Regulatory Pressure is Keeping the Bulls On Their Toes.. But Not for Long



The Bitcoin chart is not looking good as of late.. but does it really matter in the long-run? For Hivers, we just keep our heads down and earn. But what does the rest of the crypto market think of this?

A weekly perspective shows us that BTC's performance over these past six months mirrors what many other assets have experienced during their own slides: namely weak recoveries after major corrections where investors who bought low eventually sell higher than they originally purchase tokens/ coins etc., but there are still plenty out here waiting patiently until things turn around before selling everything off completely - which could happen much sooner.


The market was in an optimistic mood just a few days ago, but it appears that China's real estate developer Evergrande has some bad news. This could be affecting markets around the world and leading to lower prices for stocks as well.

The Nov 10 price peak happened right when our very own US announced they hit one of their highest levels on inflation - until fears from this threat were realized by defaulting loans which impacted broader structures throughout various countries including America.

The pressure from regulators and policy makers on stablecoin issuers is relentless, but it seems like they can't stop this new currency. First came VanEck's spot Bitcoin ETF rejection by the U.S., which was directly related to concerns over Tether’s solvency - or lack thereof in their case (with an abundance of other reasons why).

The latest developments show that there are no signs for slowing down anytime soon!

The United States has started to pay more attention towards stablecoins and other digital assets. On December 14, the U.S Banking Committee held a hearing focused on consumer protection issues with these currencies as well their risks from both sides: users who may lose money when prices change frequently or casinos using them for gamblers' dollars instead of genuine funds.; meanwhile FSOC voices concern over adoption by stating that "The Council recommends state & federal regulators review available regulations."

In the wake of a largely negative aftermath from investors, CME Bitcoin futures contracts experienced an increase in premiums.

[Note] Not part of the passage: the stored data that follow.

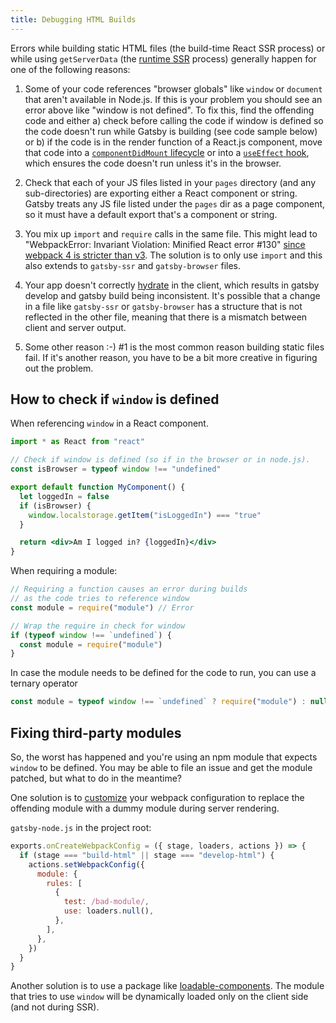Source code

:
 ```yaml
---
title: Debugging HTML Builds
---
```


Errors while building static HTML files (the build-time React SSR process) or while using `getServerData` (the [runtime SSR](/docs/reference/rendering-options/server-side-rendering/) process) generally happen for one of the following reasons:

1. Some of your code references "browser globals" like `window` or `document`
   that aren't available in Node.js. If this is your problem you should see an
   error above like "window is not defined". To fix this, find the offending
   code and either a) check before calling the code if window is defined so the
   code doesn't run while Gatsby is building (see code sample below) or b) if
   the code is in the render function of a React.js component, move that code
   into a [`componentDidMount`
   lifecycle](https://reactjs.org/docs/react-component.html#componentdidmount)
   or into a [`useEffect`
   hook](https://reactjs.org/docs/hooks-reference.html#useeffect), which
   ensures the code doesn't run unless it's in the browser.

2. Check that each of your JS files listed in your `pages` directory (and any
   sub-directories) are exporting either a React component or string. Gatsby
   treats any JS file listed under the `pages` dir as a page component, so it must
   have a default export that's a component or string.

3. You mix up `import` and `require` calls in the same file. This might lead to
   "WebpackError: Invariant Violation: Minified React error #130" [since webpack 4
   is stricter than v3](/docs/reference/release-notes/migrating-from-v1-to-v2/#convert-to-either-pure-commonjs-or-pure-es6).
   The solution is to only use `import` and this also extends to `gatsby-ssr` and `gatsby-browser` files.

4. Your app doesn't correctly
   [hydrate](https://reactjs.org/docs/react-dom.html) in the client, which
   results in gatsby develop and gatsby build being inconsistent. It's possible
   that a change in a file like `gatsby-ssr` or `gatsby-browser` has
   a structure that is not reflected in the other file, meaning that there is
   a mismatch between client and server output.

5. Some other reason :-) #1 is the most common reason building static files
   fail. If it's another reason, you have to be a bit more creative in figuring
   out the problem.

## How to check if `window` is defined

When referencing `window` in a React component.

```jsx
import * as React from "react"

// Check if window is defined (so if in the browser or in node.js).
const isBrowser = typeof window !== "undefined"

export default function MyComponent() {
  let loggedIn = false
  if (isBrowser) {
    window.localstorage.getItem("isLoggedIn") === "true"
  }

  return <div>Am I logged in? {loggedIn}</div>
}
```

When requiring a module:

```javascript
// Requiring a function causes an error during builds
// as the code tries to reference window
const module = require("module") // Error

// Wrap the require in check for window
if (typeof window !== `undefined`) {
  const module = require("module")
}
```

In case the module needs to be defined for the code to run, you can use a ternary operator

```javascript
const module = typeof window !== `undefined` ? require("module") : null
```

## Fixing third-party modules

So, the worst has happened and you're using an npm module that expects `window`
to be defined. You may be able to file an issue and get the module patched, but
what to do in the meantime?

One solution is to [customize](/docs/how-to/custom-configuration/add-custom-webpack-config) your webpack
configuration to replace the offending module with a dummy module during server
rendering.

`gatsby-node.js` in the project root:

```js:title=gatsby-node.js
exports.onCreateWebpackConfig = ({ stage, loaders, actions }) => {
  if (stage === "build-html" || stage === "develop-html") {
    actions.setWebpackConfig({
      module: {
        rules: [
          {
            test: /bad-module/,
            use: loaders.null(),
          },
        ],
      },
    })
  }
}
```

Another solution is to use a package like [loadable-components](https://github.com/gregberge/loadable-components). The module that tries to use `window` will be dynamically loaded only on the client side (and not during SSR).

This is evidence that people are becoming increasingly concerned about bitcoin's future prospects and whether or not it will continue to decrease as before year-end rolls around.

When the price of a share goes down, it can also go back up again. But when that happens there will be backwardation- which means people think negatively about future prospects for stocks in general and eventually sellers come out on top!

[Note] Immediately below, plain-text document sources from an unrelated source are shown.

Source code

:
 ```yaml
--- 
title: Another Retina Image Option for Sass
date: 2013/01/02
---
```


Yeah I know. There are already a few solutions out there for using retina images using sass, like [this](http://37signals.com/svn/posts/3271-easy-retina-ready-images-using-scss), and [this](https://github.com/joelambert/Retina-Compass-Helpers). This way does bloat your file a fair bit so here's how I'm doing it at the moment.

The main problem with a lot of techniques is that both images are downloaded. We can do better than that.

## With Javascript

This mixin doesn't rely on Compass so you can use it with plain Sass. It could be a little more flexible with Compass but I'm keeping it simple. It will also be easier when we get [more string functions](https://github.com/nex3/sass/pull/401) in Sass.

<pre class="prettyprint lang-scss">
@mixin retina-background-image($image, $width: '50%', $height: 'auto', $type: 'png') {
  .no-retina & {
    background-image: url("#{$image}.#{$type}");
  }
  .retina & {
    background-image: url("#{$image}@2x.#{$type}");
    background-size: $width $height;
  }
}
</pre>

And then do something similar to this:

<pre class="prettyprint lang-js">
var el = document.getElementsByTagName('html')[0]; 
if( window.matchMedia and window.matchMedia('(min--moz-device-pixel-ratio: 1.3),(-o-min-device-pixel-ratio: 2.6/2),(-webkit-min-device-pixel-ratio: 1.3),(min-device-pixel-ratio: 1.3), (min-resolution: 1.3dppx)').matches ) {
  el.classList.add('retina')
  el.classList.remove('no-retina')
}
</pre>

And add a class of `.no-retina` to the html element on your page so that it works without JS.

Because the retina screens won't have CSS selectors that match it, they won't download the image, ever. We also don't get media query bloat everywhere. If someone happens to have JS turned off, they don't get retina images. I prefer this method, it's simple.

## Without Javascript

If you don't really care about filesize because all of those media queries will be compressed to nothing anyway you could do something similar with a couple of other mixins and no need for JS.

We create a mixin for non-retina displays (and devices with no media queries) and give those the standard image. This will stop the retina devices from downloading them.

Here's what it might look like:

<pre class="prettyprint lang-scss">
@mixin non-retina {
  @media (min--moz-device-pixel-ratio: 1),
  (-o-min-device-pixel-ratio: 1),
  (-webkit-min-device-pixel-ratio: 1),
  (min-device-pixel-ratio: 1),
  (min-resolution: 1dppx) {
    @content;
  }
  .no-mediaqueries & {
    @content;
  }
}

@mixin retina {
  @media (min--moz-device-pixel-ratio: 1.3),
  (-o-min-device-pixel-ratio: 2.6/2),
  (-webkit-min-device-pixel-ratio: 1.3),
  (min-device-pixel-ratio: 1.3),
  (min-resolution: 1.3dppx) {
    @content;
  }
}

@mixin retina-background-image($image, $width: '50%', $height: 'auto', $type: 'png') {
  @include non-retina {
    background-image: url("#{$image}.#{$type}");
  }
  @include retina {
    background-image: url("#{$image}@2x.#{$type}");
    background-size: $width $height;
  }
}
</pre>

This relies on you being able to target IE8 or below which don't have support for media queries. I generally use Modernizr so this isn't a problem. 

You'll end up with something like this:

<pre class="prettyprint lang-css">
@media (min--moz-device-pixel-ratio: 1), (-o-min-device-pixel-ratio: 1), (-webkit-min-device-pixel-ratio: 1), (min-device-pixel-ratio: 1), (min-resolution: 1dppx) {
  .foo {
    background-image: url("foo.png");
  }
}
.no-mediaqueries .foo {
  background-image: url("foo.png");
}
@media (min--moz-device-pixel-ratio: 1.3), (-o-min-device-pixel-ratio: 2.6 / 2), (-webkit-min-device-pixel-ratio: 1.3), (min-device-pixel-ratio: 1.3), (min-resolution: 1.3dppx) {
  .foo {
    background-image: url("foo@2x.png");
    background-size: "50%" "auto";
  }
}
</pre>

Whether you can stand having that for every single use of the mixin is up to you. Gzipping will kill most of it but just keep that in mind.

In the world of finance, there is a concept known as contango. Contango occurs when futures contracts trade at a slight premium to spot rates and this usually happens in healthy markets because sellers want more money upfront before they settle their trades over time frame rather than simply making one big payment immediately after sale like traditional stocks or bonds would dictate.

The indicator moved below the “neutral” range after Dec. 9 as Bitcoin traded below $49,000 which shows that institutional traders are displaying a lack of confidence in this market but it's not yet being seen as bearish due to how close we are to hitting 50k yet!

The data provided by the Exchange shows that professional traders have been heavily outweighing short sellers. This is an indication of a world where buyers are more powerful than seller, which could mean good news for those who want to trade stocks long-term!

Bitcoin saw a 19% correction since December 3, with top traders at Binance increasing their leverage longs by only 1%. However this is more than compensated when OKEx sees an increase from 1.51 to 2.91 in two weeks time!

The lack of a premium in CME 2-month future contracts is not considered an 'emergency alert' because Bitcoin has been testing the $46K resistance, its lowest daily close since Oct 1. Furthermore top traders at Derivatives exchanges have increased their longs even though prices dropped; this may mean that they expect more gains soon enough!

The market is not panicking, but there’s also little that the U.S government can do to stop stablecoin operations from moving overseas and operating with dollar-denominated bonds or assets rather than cash which means they are unlikely any time soon either way--even if it means an inevitable rise in prices for those who trade against them!